===== Data excerpts =====

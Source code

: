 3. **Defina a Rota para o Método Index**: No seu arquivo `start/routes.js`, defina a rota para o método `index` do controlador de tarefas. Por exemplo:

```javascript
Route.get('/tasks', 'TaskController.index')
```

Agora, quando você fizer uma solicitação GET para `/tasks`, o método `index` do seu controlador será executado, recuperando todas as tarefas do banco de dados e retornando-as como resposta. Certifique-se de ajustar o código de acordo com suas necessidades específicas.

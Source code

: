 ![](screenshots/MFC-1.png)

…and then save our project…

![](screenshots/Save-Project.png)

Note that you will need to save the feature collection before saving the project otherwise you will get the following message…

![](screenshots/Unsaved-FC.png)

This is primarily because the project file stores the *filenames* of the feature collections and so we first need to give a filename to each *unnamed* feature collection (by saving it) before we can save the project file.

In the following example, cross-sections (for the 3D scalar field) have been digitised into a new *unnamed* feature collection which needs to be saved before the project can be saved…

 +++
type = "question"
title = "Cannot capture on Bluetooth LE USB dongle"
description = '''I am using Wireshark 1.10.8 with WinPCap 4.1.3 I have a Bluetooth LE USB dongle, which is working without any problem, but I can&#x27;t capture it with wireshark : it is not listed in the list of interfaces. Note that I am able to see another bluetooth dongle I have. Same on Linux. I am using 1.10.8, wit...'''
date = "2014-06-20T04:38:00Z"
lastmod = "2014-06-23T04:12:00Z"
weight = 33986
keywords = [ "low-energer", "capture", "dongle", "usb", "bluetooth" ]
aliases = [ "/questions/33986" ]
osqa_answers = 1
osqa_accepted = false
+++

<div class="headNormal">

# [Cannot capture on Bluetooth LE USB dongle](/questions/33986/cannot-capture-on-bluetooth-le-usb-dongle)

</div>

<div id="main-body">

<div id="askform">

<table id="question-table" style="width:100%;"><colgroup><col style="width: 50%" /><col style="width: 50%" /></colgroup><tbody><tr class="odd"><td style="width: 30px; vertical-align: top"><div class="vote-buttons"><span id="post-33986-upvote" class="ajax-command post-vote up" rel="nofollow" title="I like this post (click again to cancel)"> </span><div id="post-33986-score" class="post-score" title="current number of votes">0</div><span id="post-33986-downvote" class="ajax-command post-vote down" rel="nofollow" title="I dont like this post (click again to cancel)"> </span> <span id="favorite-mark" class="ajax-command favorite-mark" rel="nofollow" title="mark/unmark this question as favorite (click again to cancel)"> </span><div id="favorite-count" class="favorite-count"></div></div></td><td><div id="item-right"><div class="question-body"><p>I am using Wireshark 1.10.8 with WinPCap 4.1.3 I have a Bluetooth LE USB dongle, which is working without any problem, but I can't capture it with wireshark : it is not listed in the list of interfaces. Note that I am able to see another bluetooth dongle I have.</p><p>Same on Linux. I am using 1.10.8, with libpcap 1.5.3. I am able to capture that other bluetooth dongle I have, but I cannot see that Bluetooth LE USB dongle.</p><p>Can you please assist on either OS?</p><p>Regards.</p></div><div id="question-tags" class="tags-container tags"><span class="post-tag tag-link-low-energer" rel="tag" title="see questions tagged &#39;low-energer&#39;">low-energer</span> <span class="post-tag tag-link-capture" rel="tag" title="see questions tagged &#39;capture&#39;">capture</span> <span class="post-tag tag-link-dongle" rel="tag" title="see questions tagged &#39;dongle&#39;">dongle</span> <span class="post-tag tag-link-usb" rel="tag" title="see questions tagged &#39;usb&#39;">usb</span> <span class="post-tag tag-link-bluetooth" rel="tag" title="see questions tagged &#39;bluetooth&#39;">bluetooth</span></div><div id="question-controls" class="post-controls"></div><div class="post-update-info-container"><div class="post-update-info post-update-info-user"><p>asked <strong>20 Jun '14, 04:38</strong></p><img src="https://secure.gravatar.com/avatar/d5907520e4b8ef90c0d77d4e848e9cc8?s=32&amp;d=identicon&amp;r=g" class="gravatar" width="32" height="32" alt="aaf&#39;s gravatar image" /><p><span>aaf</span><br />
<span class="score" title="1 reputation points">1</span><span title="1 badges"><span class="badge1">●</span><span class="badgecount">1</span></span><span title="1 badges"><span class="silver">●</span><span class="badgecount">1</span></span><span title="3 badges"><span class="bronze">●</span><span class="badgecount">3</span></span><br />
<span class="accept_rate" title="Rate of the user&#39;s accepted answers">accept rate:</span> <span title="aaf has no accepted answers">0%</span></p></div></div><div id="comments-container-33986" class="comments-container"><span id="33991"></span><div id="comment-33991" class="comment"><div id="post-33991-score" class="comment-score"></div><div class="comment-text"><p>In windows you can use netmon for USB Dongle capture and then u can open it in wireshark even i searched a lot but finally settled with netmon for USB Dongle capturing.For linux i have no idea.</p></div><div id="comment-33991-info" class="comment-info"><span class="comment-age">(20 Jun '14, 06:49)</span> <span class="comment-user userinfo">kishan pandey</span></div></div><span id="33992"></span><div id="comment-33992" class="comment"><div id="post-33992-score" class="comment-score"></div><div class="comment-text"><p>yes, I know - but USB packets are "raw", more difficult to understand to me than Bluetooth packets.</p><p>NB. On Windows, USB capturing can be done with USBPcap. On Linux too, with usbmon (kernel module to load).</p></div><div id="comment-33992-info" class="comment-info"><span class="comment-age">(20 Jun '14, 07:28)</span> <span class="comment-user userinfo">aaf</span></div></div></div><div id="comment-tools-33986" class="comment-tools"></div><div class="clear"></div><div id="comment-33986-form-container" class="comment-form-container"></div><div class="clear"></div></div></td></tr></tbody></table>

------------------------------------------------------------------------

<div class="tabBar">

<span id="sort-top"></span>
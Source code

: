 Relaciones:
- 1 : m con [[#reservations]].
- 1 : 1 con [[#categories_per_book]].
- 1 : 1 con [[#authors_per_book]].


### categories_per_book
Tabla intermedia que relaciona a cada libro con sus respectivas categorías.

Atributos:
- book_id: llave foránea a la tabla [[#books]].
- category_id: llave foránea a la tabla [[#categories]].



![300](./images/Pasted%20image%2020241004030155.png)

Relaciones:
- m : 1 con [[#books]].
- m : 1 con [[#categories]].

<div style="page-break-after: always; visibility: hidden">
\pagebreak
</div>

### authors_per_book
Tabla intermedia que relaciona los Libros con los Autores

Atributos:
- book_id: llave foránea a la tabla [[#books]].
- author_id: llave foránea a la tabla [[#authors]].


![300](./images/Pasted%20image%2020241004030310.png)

=====

**Task to carry out:**
Nothing may be dropped or altered. Copy every line above.

**Task solution:**
Source code

: 3. **Defina a Rota para o Método Index**: No seu arquivo `start/routes.js`, defina a rota para o método `index` do controlador de tarefas. Por exemplo:

```javascript
Route.get('/tasks', 'TaskController.index')
```

Agora, quando você fizer uma solicitação GET para `/tasks`, o método `index` do seu controlador será executado, recuperando todas as tarefas do banco de dados e retornando-as como resposta. Certifique-se de ajustar o código de acordo com suas necessidades específicas.

Source code

: ![](screenshots/MFC-1.png)

…and then save our project…

![](screenshots/Save-Project.png)

Note that you will need to save the feature collection before saving the project otherwise you will get the following message…

![](screenshots/Unsaved-FC.png)

This is primarily because the project file stores the *filenames* of the feature collections and so we first need to give a filename to each *unnamed* feature collection (by saving it) before we can save the project file.

In the following example, cross-sections (for the 3D scalar field) have been digitised into a new *unnamed* feature collection which needs to be saved before the project can be saved…

 +++
type = "question"
title = "Cannot capture on Bluetooth LE USB dongle"
description = '''I am using Wireshark 1.10.8 with WinPCap 4.1.3 I have a Bluetooth LE USB dongle, which is working without any problem, but I can&#x27;t capture it with wireshark : it is not listed in the list of interfaces. Note that I am able to see another bluetooth dongle I have. Same on Linux. I am using 1.10.8, wit...'''
date = "2014-06-20T04:38:00Z"
lastmod = "2014-06-23T04:12:00Z"
weight = 33986
keywords = [ "low-energer", "capture", "dongle", "usb", "bluetooth" ]
aliases = [ "/questions/33986" ]
osqa_answers = 1
osqa_accepted = false
+++

<div class="headNormal">

# [Cannot capture on Bluetooth LE USB dongle](/questions/33986/cannot-capture-on-bluetooth-le-usb-dongle)

</div>

<div id="main-body">

<div id="askform">

<table id="question-table" style="width:100%;"><colgroup><col style="width: 50%" /><col style="width: 50%" /></colgroup><tbody><tr class="odd"><td style="width: 30px; vertical-align: top"><div class="vote-buttons"><span id="post-33986-upvote" class="ajax-command post-vote up" rel="nofollow" title="I like this post (click again to cancel)"> </span><div id="post-33986-score" class="post-score" title="current number of votes">0</div><span id="post-33986-downvote" class="ajax-command post-vote down" rel="nofollow" title="I dont like this post (click again to cancel)"> </span> <span id="favorite-mark" class="ajax-command favorite-mark" rel="nofollow" title="mark/unmark this question as favorite (click again to cancel)"> </span><div id="favorite-count" class="favorite-count"></div></div></td><td><div id="item-right"><div class="question-body"><p>I am using Wireshark 1.10.8 with WinPCap 4.1.3 I have a Bluetooth LE USB dongle, which is working without any problem, but I can't capture it with wireshark : it is not listed in the list of interfaces. Note that I am able to see another bluetooth dongle I have.</p><p>Same on Linux. I am using 1.10.8, with libpcap 1.5.3. I am able to capture that other bluetooth dongle I have, but I cannot see that Bluetooth LE USB dongle.</p><p>Can you please assist on either OS?</p><p>Regards.</p></div><div id="question-tags" class="tags-container tags"><span class="post-tag tag-link-low-energer" rel="tag" title="see questions tagged &#39;low-energer&#39;">low-energer</span> <span class="post-tag tag-link-capture" rel="tag" title="see questions tagged &#39;capture&#39;">capture</span> <span class="post-tag tag-link-dongle" rel="tag" title="see questions tagged &#39;dongle&#39;">dongle</span> <span class="post-tag tag-link-usb" rel="tag" title="see questions tagged &#39;usb&#39;">usb</span> <span class="post-tag tag-link-bluetooth" rel="tag" title="see questions tagged &#39;bluetooth&#39;">bluetooth</span></div><div id="question-controls" class="post-controls"></div><div class="post-update-info-container"><div class="post-update-info post-update-info-user"><p>asked <strong>20 Jun '14, 04:38</strong></p><img src="https://secure.gravatar.com/avatar/d5907520e4b8ef90c0d77d4e848e9cc8?s=32&amp;d=identicon&amp;r=g" class="gravatar" width="32" height="32" alt="aaf&#39;s gravatar image" /><p><span>aaf</span><br />
<span class="score" title="1 reputation points">1</span><span title="1 badges"><span class="badge1">●</span><span class="badgecount">1</span></span><span title="1 badges"><span class="silver">●</span><span class="badgecount">1</span></span><span title="3 badges"><span class="bronze">●</span><span class="badgecount">3</span></span><br />
<span class="accept_rate" title="Rate of the user&#39;s accepted answers">accept rate:</span> <span title="aaf has no accepted answers">0%</span></p></div></div><div id="comments-container-33986" class="comments-container"><span id="33991"></span><div id="comment-33991" class="comment"><div id="post-33991-score" class="comment-score"></div><div class="comment-text"><p>In windows you can use netmon for USB Dongle capture and then u can open it in wireshark even i searched a lot but finally settled with netmon for USB Dongle capturing.For linux i have no idea.</p></div><div id="comment-33991-info" class="comment-info"><span class="comment-age">(20 Jun '14, 06:49)</span> <span class="comment-user userinfo">kishan pandey</span></div></div><span id="33992"></span><div id="comment-33992" class="comment"><div id="post-33992-score" class="comment-score"></div><div class="comment-text"><p>yes, I know - but USB packets are "raw", more difficult to understand to me than Bluetooth packets.</p><p>NB. On Windows, USB capturing can be done with USBPcap. On Linux too, with usbmon (kernel module to load).</p></div><div id="comment-33992-info" class="comment-info"><span class="comment-age">(20 Jun '14, 07:28)</span> <span class="comment-user userinfo">aaf</span></div></div></div><div id="comment-tools-33986" class="comment-tools"></div><div class="clear"></div><div id="comment-33986-form-container" class="comment-form-container"></div><div class="clear"></div></div></td></tr></tbody></table>

------------------------------------------------------------------------

<div class="tabBar">

<span id="sort-top"></span>
Source code

: Relaciones:
- 1 : m con [[#reservations]].
- 1 : 1 con [[#categories_per_book]].
- 1 : 1 con [[#authors_per_book]].


### categories_per_book
Tabla intermedia que relaciona a cada libro con sus respectivas categorías.

Atributos:
- book_id: llave foránea a la tabla [[#books]].
- category_id: llave foránea a la tabla [[#categories]].



![300](./images/Pasted%20image%2020241004030155.png)

Relaciones:
- m : 1 con [[#books]].
- m : 1 con [[#categories]].

<div style="page-break-after: always; visibility: hidden">
\pagebreak
</div>

### authors_per_book
Tabla intermedia que relaciona los Libros con los Autores

Atributos:
- book_id: llave foránea a la tabla [[#books]].
- author_id: llave foránea a la tabla [[#authors]].


![300](./images/Pasted%20image%2020241004030310.png)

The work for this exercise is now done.